The growth of E-commerce and Multi-channel selling have increased Retailers’ need for Supply chain Automation and AutoID solutions. But with a flat consumer demand, traceability is even more a critical factor to improve margins and inventory levels.
The ‘web shopper’ and mobile user: drivers of the new economy?
Traditional approaches to consumer segmentation are becoming less valid, which is influencing the way retailers operate and their migration to multichannel or omnichannel models. According to common definitions, multi or omnichannel retailing allows a shopper to order from anywhere and have goods shipped to different locations according to individual preferences.
This trend has been fuelled by the ubiquity of the web and smartphones. It means customer expectations have completely changed and they now expect to switch channels interchangeably to order online and deliver to store, return online orders to a store, check stock availability and pre-order in store.
The omnipresence of the web as an essential selling platform and the incredible growth of smartphones as an additional communication tool, have completely changed things . Bigger retailers have understood this and respond rapidly but the same is not necessarily true for small to midsized retailers.
Real time visibility is a critical survival factor
To compete with large retailers, a small retailer needs to control its costs and inventory levels at all times . Today, a committed retailer small or large needs systems to visualise stocks on line, centrally integrated with warehouse systems for live monitoring product availability levels.
To execute an effective multi or omnichannel business strategy, a retailer needs to know what stock is in its many stores and warehouses and be able to quickly identify the most convenient way to get the required item to the customer for the lowest cost, in the shortest timeframe. A database showing stock levels real-time also drives web sales, mobile sales, ongoing store replenishments, payments, returns and ultimately cash flows.
Working like this requires a new warehouse infrastructure , with different ‘zones’ within the warehouse to fulfil the many different order variables – ecommerce fulfilment, click and collect fulfilment, store replenishments. Added to this list is the need to manage store transfers to support click and collect sales and incoming returns.
Reverse logistics influences mobile payments
Returns remain a hot topic because retailers are set up to sell, not process returns. As much as 33% of all sales have to be managed back into the supply chain. You can expect even greater volumes of returns because people are increasingly buying on impulse and customer expectations on service are high.
A good multichannel returns policy potentially means sales could be boosted as consumers perceive less difficulty in returning unsuitable goods if they really cannot afford them.
As an alternative to RFID, vision based technology can automate large scale returns management which is otherwise highly labour intensive, by limiting the amount of manual intervention required and maintaining high accuracy levels.
Mobile-payment solutions linked to returns will become widespread as they enable the retailer to align cash flow with stock management. Doorstep payments, combining payment on delivery or refund on collection options facilitated by mobile applications offered by logistics partners are now already available and a good example of this trend in practice.
The launch of many Auto-ID solutions for small to mid-sized retailers shows that they lack resources and visibility to sustain such a complex way of working. Without a fail-proof monitoring system and 24/7 support services, a breakdown in the delivery process is inevitable and can prove to be fatal for a retailer engaging into eCommerce and mobile payments.

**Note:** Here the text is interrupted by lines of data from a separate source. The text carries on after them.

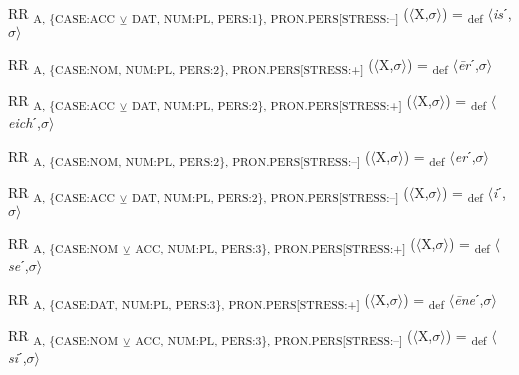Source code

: {\begin{exe}
 RR \textsubscript{A, \{CASE:ACC} \textsubscript{${\veebar}$}\textsubscript{ DAT, NUM:PL, PERS:1\}, PRON.PERS[STRESS:–]} ($\langle$X,$\sigma $$\rangle$) = \textsubscript{def} $\langle$\textit{is}ˊ,$\sigma $$\rangle$
\end{exe}

\begin{exe}
 RR \textsubscript{A, \{CASE:NOM, NUM:PL, PERS:2\}, PRON.PERS[STRESS:+]} ($\langle$X,$\sigma $$\rangle$) = \textsubscript{def} $\langle$\textit{\=er}ˊ,$\sigma $$\rangle$
\end{exe}

\begin{exe}
 RR \textsubscript{A, \{CASE:ACC} \textsubscript{${\veebar}$}\textsubscript{ DAT, NUM:PL, PERS:2\}, PRON.PERS[STRESS:+]} ($\langle$X,$\sigma $$\rangle$) = \textsubscript{def} $\langle$\textit{eich}ˊ,$\sigma $$\rangle$
\end{exe}

\begin{exe}
 RR \textsubscript{A, \{CASE:NOM, NUM:PL, PERS:2\}, PRON.PERS[STRESS:–]} ($\langle$X,$\sigma $$\rangle$) = \textsubscript{def} $\langle$\textit{er}ˊ,$\sigma $$\rangle$
\end{exe}

\begin{exe}
 RR \textsubscript{A, \{CASE:ACC} \textsubscript{${\veebar}$}\textsubscript{ DAT, NUM:PL, PERS:2\}, PRON.PERS[STRESS:–]} ($\langle$X,$\sigma $$\rangle$) = \textsubscript{def} $\langle$\textit{i}ˊ,$\sigma $$\rangle$
\end{exe}

\begin{exe}
 RR \textsubscript{A, \{CASE:NOM} \textsubscript{${\veebar}$}\textsubscript{ ACC, NUM:PL, PERS:3\}, PRON.PERS[STRESS:+]} ($\langle$X,$\sigma $$\rangle$) = \textsubscript{def} $\langle$\textit{se}ˊ,$\sigma $$\rangle$
\end{exe}

\begin{exe}
 RR \textsubscript{A, \{CASE:DAT, NUM:PL, PERS:3\}, PRON.PERS[STRESS:+]} ($\langle$X,$\sigma $$\rangle$) = \textsubscript{def} $\langle$\textit{\=ene}ˊ,$\sigma $$\rangle$
\end{exe}

\begin{exe}
 RR \textsubscript{A, \{CASE:NOM} \textsubscript{${\veebar}$}\textsubscript{ ACC, NUM:PL, PERS:3\}, PRON.PERS[STRESS:–]} ($\langle$X,$\sigma $$\rangle$) = \textsubscript{def} $\langle$\textit{si}ˊ,$\sigma $$\rangle$
\end{exe}

}
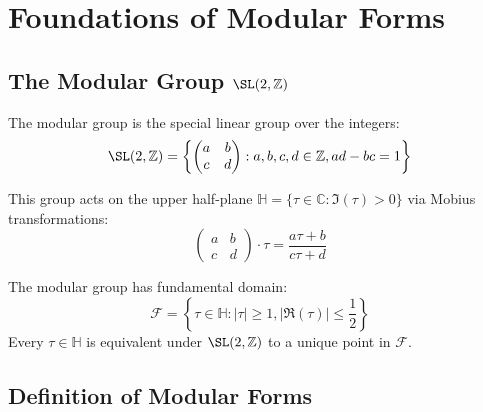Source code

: \section{Foundations of Modular Forms}

\subsection{The Modular Group $\SL(2, \mathbb{Z})$}

\begin{definition}
The modular group is the special linear group over the integers:
\begin{equation}
    \SL(2, \mathbb{Z}) = \left\{ \begin{pmatrix} a & b \\ c & d \end{pmatrix} : a,b,c,d \in \mathbb{Z}, ad - bc = 1 \right\}
\end{equation}
\end{definition}

This group acts on the upper half-plane $\mathbb{H} = \{\tau \in \mathbb{C} : \Im(\tau) > 0\}$ via Mobius transformations:
\begin{equation}
    \begin{pmatrix} a & b \\ c & d \end{pmatrix} \cdot \tau = \frac{a\tau + b}{c\tau + d}
\end{equation}

\begin{theorem}
The modular group has fundamental domain:
\begin{equation}
    \mathcal{F} = \left\{ \tau \in \mathbb{H} : |\tau| \geq 1, \left|\Re(\tau)\right| \leq \frac{1}{2} \right\}
\end{equation}
Every $\tau \in \mathbb{H}$ is equivalent under $\SL(2,\mathbb{Z})$ to a unique point in $\mathcal{F}$.
\end{theorem}

\subsection{Definition of Modular Forms}

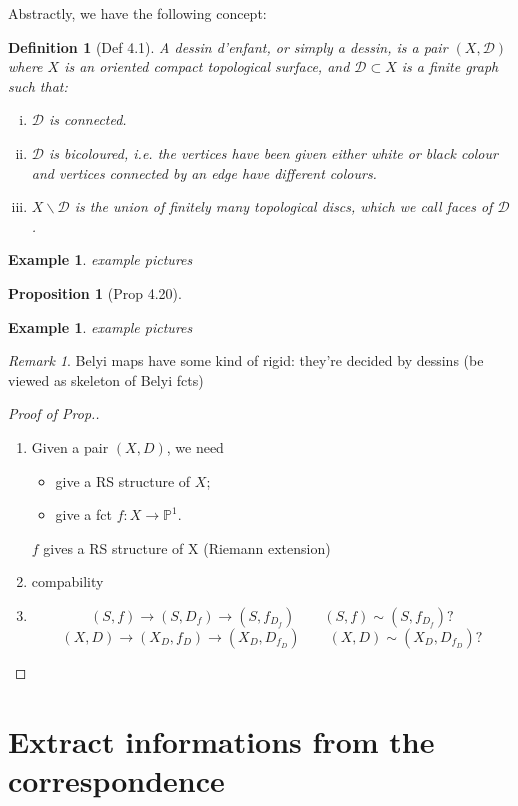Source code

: \documentclass[reqno,11pt]{amsart}
\numberwithin{equation}{section}
\theoremstyle{plain}
\newtheorem{proposition}[theorem]{Proposition}
\newtheorem{defn}[theorem]{Definition}
\newtheorem{eg}[theorem]{Example}
\theoremstyle{plain}
\numberwithin{equation}{section}
\theoremstyle{remark}
\newtheorem{remark}[theorem]{Remark}
\begin{document}
Abstractly, we have the following concept:
\begin{defn}[Def 4.1]
	 A dessin d'enfant, or simply a dessin, is a pair
	 $(X, \mathcal{D})$ where $X$ is an oriented compact topological surface, and
	 $\mathcal{D} \subset X$ is a finite graph such that: 
	 	\begin{enumerate}[(i)]
	 		\item  $\mathcal{D}$ is connected.
	 		\item  $\mathcal{D}$ is bicoloured, i.e. the vertices have been given either white or black colour and vertices connected by an edge have different colours.
	 		\item  $X \smallsetminus \mathcal{D}$ is the union of finitely many topological discs, which we call faces of  $\mathcal{D}$.
	 	\end{enumerate}
\end{defn}
\begin{eg}
	example pictures
\end{eg}
\begin{proposition}[Prop 4.20]
\end{proposition}
\begin{eg}
	example pictures
\end{eg}
\begin{remark}
	Belyi maps have some kind of rigid: they're decided by dessins (be viewed as skeleton of Belyi fcts)
\end{remark}
\begin{proof}[Proof of Prop.]
	\begin{enumerate}[1.]
		\item Given a pair $(X,D)$, we need
		\begin{itemize}
			\item give a RS structure of $X$;
			\item give a fct $f:X\longrightarrow \mathbb{P}^1$.
		\end{itemize}
	$f$ gives a RS structure of X (Riemann extension)
	\item  compability
	\item $$(S,f) \rightarrow (S,D_f) \rightarrow (S,f_{D_f}) \qquad (S,f) \sim (S,f_{D_f})?$$
	$$(X,D) \rightarrow (X_D,f_D) \rightarrow (X_D,D_{f_D}) \qquad (X,D) \sim (X_D,D_{f_D})?$$
	\end{enumerate}
\end{proof}
\section{Extract informations from the correspondence}
\end{document}
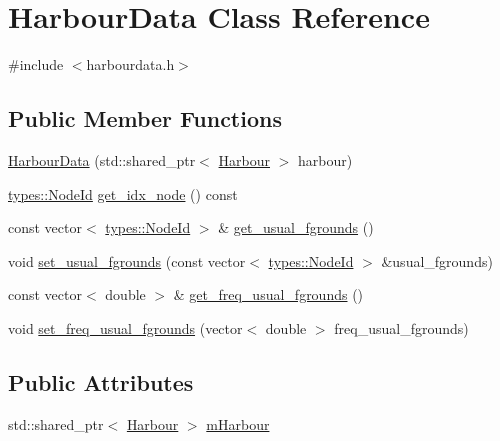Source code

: \hypertarget{class_harbour_data}{}\section{Harbour\+Data Class Reference}
\label{class_harbour_data}


{\ttfamily \#include $<$harbourdata.\+h$>$}

\subsection*{Public Member Functions}
\begin{DoxyCompactItemize}
\item 
\mbox{\hyperlink{class_harbour_data_abdaa6f67f8c6969ecd89cb2d9ba32c96}{Harbour\+Data}} (std\+::shared\+\_\+ptr$<$ \mbox{\hyperlink{class_harbour}{Harbour}} $>$ harbour)
\item 
\mbox{\hyperlink{classtypes_1_1_node_id}{types\+::\+Node\+Id}} \mbox{\hyperlink{class_harbour_data_a73b0b5eaaf08545f9905723f5078de62}{get\+\_\+idx\+\_\+node}} () const
\item 
const vector$<$ \mbox{\hyperlink{classtypes_1_1_node_id}{types\+::\+Node\+Id}} $>$ \& \mbox{\hyperlink{class_harbour_data_a585ad4e0d5323b8454656cfa0351dcab}{get\+\_\+usual\+\_\+fgrounds}} ()
\item 
void \mbox{\hyperlink{class_harbour_data_aa31a224969f9a21d3f3dc4680568097e}{set\+\_\+usual\+\_\+fgrounds}} (const vector$<$ \mbox{\hyperlink{classtypes_1_1_node_id}{types\+::\+Node\+Id}} $>$ \&usual\+\_\+fgrounds)
\item 
const vector$<$ double $>$ \& \mbox{\hyperlink{class_harbour_data_a073b5aadf1f11bfae38abd3464f707f8}{get\+\_\+freq\+\_\+usual\+\_\+fgrounds}} ()
\item 
void \mbox{\hyperlink{class_harbour_data_a16e99d5d14c4478b48be1ef89e790525}{set\+\_\+freq\+\_\+usual\+\_\+fgrounds}} (vector$<$ double $>$ freq\+\_\+usual\+\_\+fgrounds)
\end{DoxyCompactItemize}
\subsection*{Public Attributes}
\begin{DoxyCompactItemize}
\item 
std\+::shared\+\_\+ptr$<$ \mbox{\hyperlink{class_harbour}{Harbour}} $>$ \mbox{\hyperlink{class_harbour_data_a035af9a2d8f393581d9376b136ef0136}{m\+Harbour}}
\end{DoxyCompactItemize}


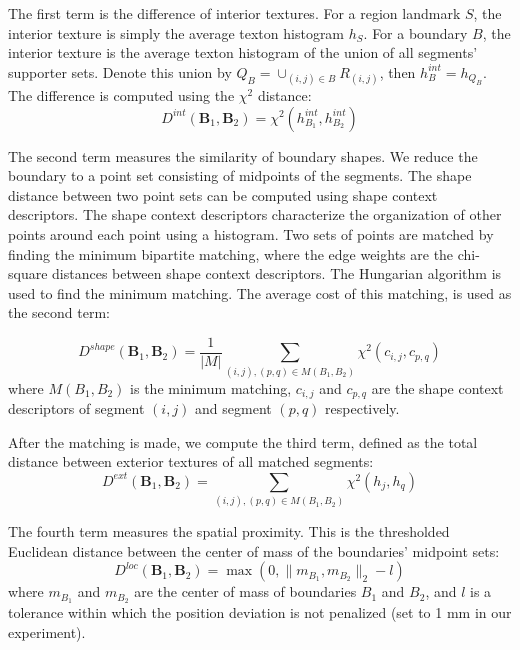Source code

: \documentclass{llncs}
\begin{document}
The first term is the difference of interior textures. For a region landmark $S$, the interior texture is simply the average texton histogram $h_S$. For a boundary $B$, the interior texture is the average texton histogram of the union of all segments' supporter sets. Denote this union by $Q_B = \cup_{(i,j)\in B} R_{(i,j)}$, then $h^{int}_B = h_{Q_B}$. The difference is computed using the $\chi^2$ distance:
$$D^{int}(\mathbf{B}_1, \mathbf{B}_2) = \chi^2(h^{int}_{B_1}, h^{int}_{B_2})$$

The second term measures the similarity of boundary shapes. We reduce the boundary to a point set consisting of midpoints of the segments. The shape distance between two point sets can be computed using shape context descriptors\cite{belongie2000shape}. The shape context descriptors characterize the organization of other points around each point using a histogram. Two sets of points are matched by finding the minimum bipartite matching, where the edge weights are the chi-square distances between shape context descriptors. The Hungarian algorithm is used to find the minimum matching. The average cost of this matching, is used as the second term:

$$D^{shape}(\mathbf{B}_1, \mathbf{B}_2) = \frac{1}{|M|}\sum_{(i,j), (p,q) \in M(B_1,B_2)} \chi^2(c_{i,j}, c_{p,q})$$ where $M(B_1,B_2)$ is the minimum matching, $c_{i,j}$ and $c_{p,q}$ are the shape context descriptors of segment $(i,j)$ and segment $(p,q)$ respectively.

After the matching is made, we compute the third term, defined as the total distance between exterior textures of all matched segments:
$$D^{ext}(\mathbf{B}_1, \mathbf{B}_2) = \sum_{(i,j), (p,q) \in M(B_1,B_2)} \chi^2(h_j, h_q)$$


The fourth term measures the spatial proximity. This is the thresholded Euclidean distance between the center of mass of the boundaries' midpoint sets:
$$D^{loc}(\mathbf{B}_1, \mathbf{B}_2) = \max(0, \| m_{B_1}, m_{B_2} \|_2 - l)$$
where $m_{B_1}$ and $m_{B_2}$ are the center of mass of boundaries $B_1$ and $B_2$, and $l$ is a tolerance within which the position deviation is not penalized (set to 1 mm in our experiment).


\end{document}
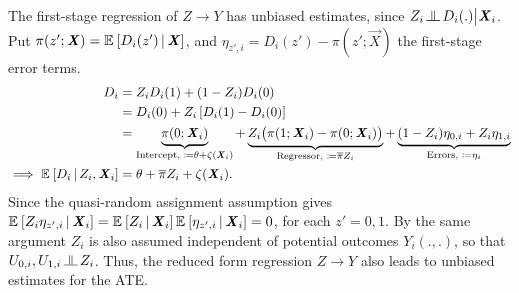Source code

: The first-stage regression of $Z \to Y$ has unbiased estimates, since $Z_i \indep D_i(.) \big| \vec X_i$.
Put $\pi(z'; \boldsymbol{\mathit{X}}) = \mathbb{E}_{} \left[ D_i(z') \, \middle\vert \, \boldsymbol{\mathit{X}} \right]$, and $\eta_{z', i} = D_i(z') - \pi(z'; \vec X)$ the first-stage error terms.
\begin{align*}
    D_i &= Z_i D_i(1) + (1 - Z_i) D_i(0) \\
        &= D_i(0) +
            Z_i \left[ D_i(1) - D_i(0) \right] \\
        &= \underbrace{\pi(0; \boldsymbol{\mathit{X}}_i) 
        }_{\text{Intercept, } \coloneqq \theta + \zeta(\boldsymbol{\mathit{X}}_i)} +
            \underbrace{Z_i \big( \pi(1; \boldsymbol{\mathit{X}}_i) - \pi(0; \boldsymbol{\mathit{X}}_i) \big)}_{
                \text{Regressor, } \coloneqq \overline{\pi} Z_i }
        + \underbrace{(1- Z_i) \eta_{0,i} + Z_i \eta_{1,i}}_{
            \text{Errors, } \coloneqq \eta_i} \\
    \implies \mathbb{E}_{} \left[ D_i \, \middle\vert \, Z_i, \boldsymbol{\mathit{X}}_i \right]
        &= \theta + \overline{\pi} Z_i + \zeta(\boldsymbol{\mathit{X}}_i).
\end{align*}
Since the quasi-random assignment assumption gives $\mathbb{E}_{} \left[ Z_i \eta_{z',i} \, \middle\vert \, \boldsymbol{\mathit{X}}_i \right] = \mathbb{E}_{} \left[ Z_i \, \middle\vert \, \boldsymbol{\mathit{X}}_i \right] \mathbb{E}_{} \left[ \eta_{z',i} \, \middle\vert \, \boldsymbol{\mathit{X}}_i \right] = 0$, for each $z' =0,1$.
By the same argument $Z_i$ is also assumed independent of potential outcomes $Y_i(.,.)$, so that $U_{0,i}, U_{1,i} \indep Z_i$.
Thus, the reduced form regression $Z \to Y$ also leads to unbiased estimates for the ATE.

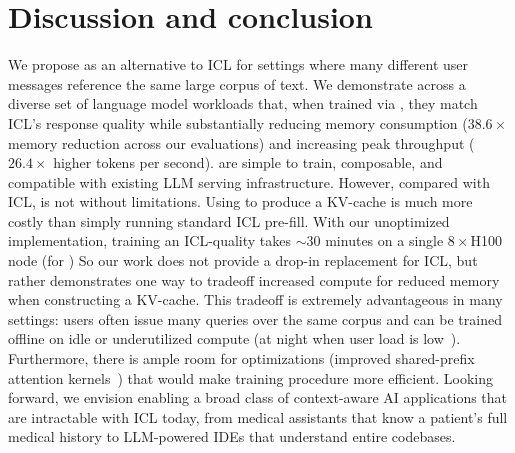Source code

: \section{Discussion and conclusion}
We propose \artifacts as an alternative to ICL for settings where many different user messages reference the same large corpus of text.
We demonstrate across a diverse set of language model workloads that, when trained via \method, they match ICL's response quality while substantially reducing memory consumption  ($38.6\times$ memory reduction across our evaluations) and increasing peak throughput ($26.4\times$ higher tokens per second). \artifacts are simple to train, composable, and compatible with existing LLM serving infrastructure.
However, compared with ICL, \method is not without limitations.
Using \method to produce a KV-cache is much more costly than simply running standard ICL pre-fill.
With our unoptimized implementation, training an ICL-quality \artifact takes $\sim30$ minutes on a single $8\times$H100 node (for \llamaeightb)
So our work does not provide a drop-in replacement for ICL, but rather demonstrates one way to tradeoff increased compute for reduced memory when constructing a KV-cache.
This tradeoff is extremely advantageous in many settings: users often issue many queries over the same corpus and \method can be trained offline on idle or underutilized compute (\eg at night when user load is low~\cite{jaiswal2025serving,goel2025niyama}).
Furthermore, there is ample room for optimizations (\eg improved shared-prefix attention kernels~\cite{dao2022flashattention,ye2025flashinfer, juravsky2024hydragenhighthroughputllminference}) that would make \method training procedure more efficient.
Looking forward, we envision \artifacts enabling a broad class of context-aware AI applications that are intractable with ICL today, from medical assistants that know a patient's full medical history to LLM-powered IDEs that understand entire codebases.



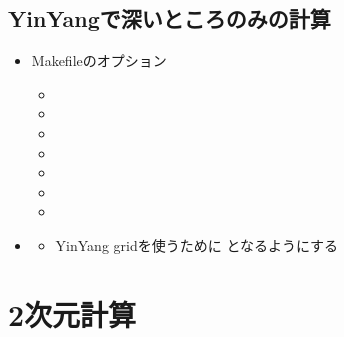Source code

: \documentclass[letterpaper,10pt,dvipdfmx,report]{sphinxmanual}
\begin{document}
\subsection{Yin\sphinxhyphen{}Yangで深いところのみの計算}
\label{\detokenize{typical_case:id12}}\begin{itemize}
\item {} 
\sphinxAtStartPar
Makefileのオプション
\begin{itemize}
\item {} 
\sphinxAtStartPar
{}

\item {} 
\sphinxAtStartPar
{}

\item {} 
\sphinxAtStartPar
{}

\item {} 
\sphinxAtStartPar
{}

\item {} 
\sphinxAtStartPar
{}

\item {} 
\sphinxAtStartPar
{}

\item {} 
\sphinxAtStartPar
{}

\end{itemize}

\item {} \begin{description}
\begin{itemize}
\item {} 
\sphinxAtStartPar
Yin\sphinxhyphen{}Yang gridを使うために  となるようにする

\end{itemize}

\end{description}

\end{itemize}


\section{2次元計算}
\label{\detokenize{typical_case:id13}}
\end{document}
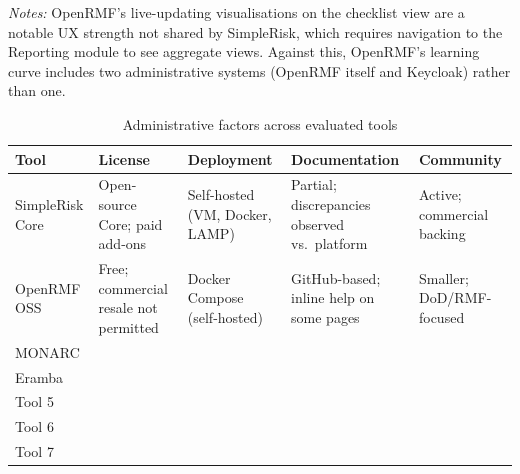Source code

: \noindent\textit{Notes:} OpenRMF's live-updating visualisations on the
checklist view are a notable UX strength not shared by SimpleRisk, which
requires navigation to the Reporting module to see aggregate views. Against
this, OpenRMF's learning curve includes two administrative systems
(OpenRMF itself and Keycloak) rather than one.

\begin{table}[H]
\centering
\renewcommand{\arraystretch}{1.3}
\small
\caption{Administrative factors across evaluated tools}
\label{tab:comp-admin}
\begin{tabular}{|p{2.3cm}|p{2.8cm}|p{2.8cm}|p{2.5cm}|p{2.8cm}|}
\hline
\textbf{Tool} & \textbf{License} & \textbf{Deployment} & \textbf{Documentation} & \textbf{Community} \\
\hline
SimpleRisk Core & Open-source Core; paid add-ons & Self-hosted (VM, Docker, LAMP) & Partial; discrepancies observed vs.\ platform & Active; commercial backing \\
\hline
OpenRMF OSS    & Free; commercial resale not permitted & Docker Compose (self-hosted) & GitHub-based; inline help on some pages & Smaller; DoD/RMF-focused \\
\hline
MONARC         & & & & \\
\hline
Eramba         & & & & \\
\hline
Tool 5         & & & & \\
\hline
Tool 6         & & & & \\
\hline
Tool 7         & & & & \\
\hline
\end{tabular}
\end{table}
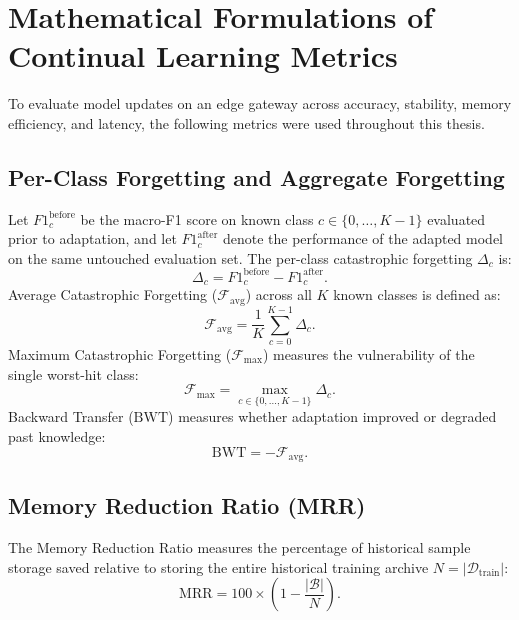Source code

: \section{Mathematical Formulations of Continual Learning Metrics}
\label{app:metric_formulations}

To evaluate model updates on an edge gateway across accuracy, stability, memory efficiency, and latency, the following metrics were used throughout this thesis.

\subsection{Per-Class Forgetting and Aggregate Forgetting}
Let $F1_{c}^{\text{before}}$ be the macro-F1 score on known class $c \in \{0, \dots, K-1\}$ evaluated prior to adaptation, and let $F1_{c}^{\text{after}}$ denote the performance of the adapted model on the same untouched evaluation set. The per-class catastrophic forgetting $\Delta_c$ is:
\begin{equation}
\Delta_c = F1_{c}^{\text{before}} - F1_{c}^{\text{after}}.
\end{equation}
Average Catastrophic Forgetting ($\mathcal{F}_{\text{avg}}$) across all $K$ known classes is defined as:
\begin{equation}
\mathcal{F}_{\text{avg}} = \frac{1}{K} \sum_{c=0}^{K-1} \Delta_c.
\end{equation}
Maximum Catastrophic Forgetting ($\mathcal{F}_{\max}$) measures the vulnerability of the single worst-hit class:
\begin{equation}
\mathcal{F}_{\max} = \max_{c \in \{0, \dots, K-1\}} \Delta_c.
\end{equation}
Backward Transfer ($\text{BWT}$) measures whether adaptation improved or degraded past knowledge:
\begin{equation}
\text{BWT} = -\mathcal{F}_{\text{avg}}.
\end{equation}

\subsection{Memory Reduction Ratio (MRR)}
The Memory Reduction Ratio measures the percentage of historical sample storage saved relative to storing the entire historical training archive $N = |\mathcal{D}_{\text{train}}|$:
\begin{equation}
\text{MRR} = 100 \times \left( 1 - \frac{|\mathcal{B}|}{N} \right).
\end{equation}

“Retailers streamline products and focus on high performing products. You need 100% traceability to protect low margins and gives the edge against competition.”
Full traceability gives the leverage to survive in Retail
In an environment where sales volumes are not increasing, it is important to identify reliable performance indicators – e.g. generating the maximum profits possible per sale and measuring return on capital employed. Consequently, the emphasis for many retailers will be on streamlining existing product ranges to focus on high performing products, which deliver the highest return on initial capital employed.
Streamlining stock also means greater polarity between the types of items retailers offer, with more demand expected for either very low cost budget lines or super luxury items and fewer middle range options. This polarisation is mirrored in the high street stores where ultra discount and top end brands are the best performers.
High levels of competition means keen attention paid to cost cutting. In addition to rationalisation, costs can be reduced by cutting the volumes of stock held. This minimises risk but having less stock in the supply chain means faster turnaround levels from warehouse to store are required to minimise out of stocks. Techniques such as cross docking to reduce materials handling costs and speed up stock turnaround times will become more widespread.